Epidemiology and management of high pathogenicity avian influenza in South African coastal seabirds, 2018-2022

Abstract

High pathogenicity avian influenza (HPAI) is a viral disease of birds that has caused increasing harm to global poultry production and food security and, more recently, to the conservation of wild bird and marine mammal populations. Avian influenza viruses are also closely monitored because of their inherent human pandemic potential. Since 2016, Clade 2.3.4.4b viruses of the Goose-Guangdong HPAI lineage have spread from Asia to all continents, except Oceania, in an unprecedented manner. Two different clade 2.3.4.4b viruses reached South Africa in 2018 and 2021 respectively and at least thirty thousand South African coastal seabirds died, mostly Endangered Cape Cormorants and African Penguins. This was followed by severe seabird outbreaks elsewhere around the globe and increasing discussion around suitable response measures, which have remained limited.

This dissertation aimed to document lessons learnt during the South African seabird HPAI outbreaks, address epidemiological knowledge gaps and examine options for future outbreak response. It begins with a description of the 2018 and 2021/2022 outbreaks of HPAI in coastal birds and the lessons learnt from the outbreak responses.

To improve understanding of the epidemiology of HPAI in African Penguins, and inform future outbreak response, a cross-sectional survey was conducted across their breeding range in 2021 and 2022. This involved sampling of 530 adult penguins in breeding colonies and 382 penguins of varying ages, admitted to a rehabilitation centre. Possible risk factors, such as colony density, were linked with the detection of virus in penguins admitted for rehabilitation.

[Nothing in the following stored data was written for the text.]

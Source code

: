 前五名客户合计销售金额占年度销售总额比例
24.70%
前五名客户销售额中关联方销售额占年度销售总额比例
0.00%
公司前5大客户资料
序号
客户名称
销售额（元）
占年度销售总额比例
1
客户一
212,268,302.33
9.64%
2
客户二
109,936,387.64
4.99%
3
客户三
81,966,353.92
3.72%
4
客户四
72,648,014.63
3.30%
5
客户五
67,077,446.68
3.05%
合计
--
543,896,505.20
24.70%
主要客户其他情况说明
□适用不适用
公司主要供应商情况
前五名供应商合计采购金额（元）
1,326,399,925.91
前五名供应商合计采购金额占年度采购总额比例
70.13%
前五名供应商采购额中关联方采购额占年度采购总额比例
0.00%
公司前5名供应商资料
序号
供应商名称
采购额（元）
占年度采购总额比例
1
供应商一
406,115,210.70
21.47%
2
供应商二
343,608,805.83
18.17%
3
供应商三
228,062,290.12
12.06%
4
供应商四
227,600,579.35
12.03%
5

Vaccination is a potential option for managing HPAI in seabirds, though fully effective vaccines are not yet available and suitable formulations and vaccination protocols have not been explored. A randomised trial was conducted in captive African Penguins. It compared the magnitude and duration of antibody response to a conventional inactivated clade 2.3.4.4b H5N8 HPAI whole virus vaccine, with the response to a tobacco leaf-produced H5 hemagglutinin based virus-like particle (VLP) vaccine. The VLP vaccine induced significantly higher antibody titres by day 14 and one dose induced similar titres to two doses of the inactivated vaccine. VLP vaccines therefore provide an example of a vaccine technology that may help vaccination to become more feasible for wild birds.

The results of this research were used to compile preparedness plans for disease outbreaks generally, and HPAI specifically in South African coastal birds. Stakeholders were consulted and international workshops attended to identify information required by those involved in responding to an outbreak. It was challenging to obtain input during writing of the plans, but they contain the necessary background information, responsibilities of different stakeholder groups and activities to prepare for outbreaks and they discuss the options for response.

There is currently very little that can be done to stop or slow an HPAI outbreak in wild birds, so preparation for outbreaks, efficient use of resources and consolidation of accumulated knowledge is vital. This dissertation documents lessons learnt from responding to and planning for unprecedented seabird outbreaks in South Africa, which can be built on and refined for other scenarios. The mortality rate, attributed to HPAI, varied across African Penguin colonies, most likely due to high environmental viral load and proximity of breeding birds in some colonies. This information can be used to estimate risk, compile surveillance plans and prioritise potential mitigation measures. Adult African penguins appear more susceptible to the virus than juveniles, which has a relatively more serious population implications, and vaccination is one of the few potential tools to protect these valuable birds. This dissertation illustrates that avian influenza vaccines should be safe and effective in African Penguins and that technology is available that could make vaccination programs feasible, especially if less invasive application methods can be developed.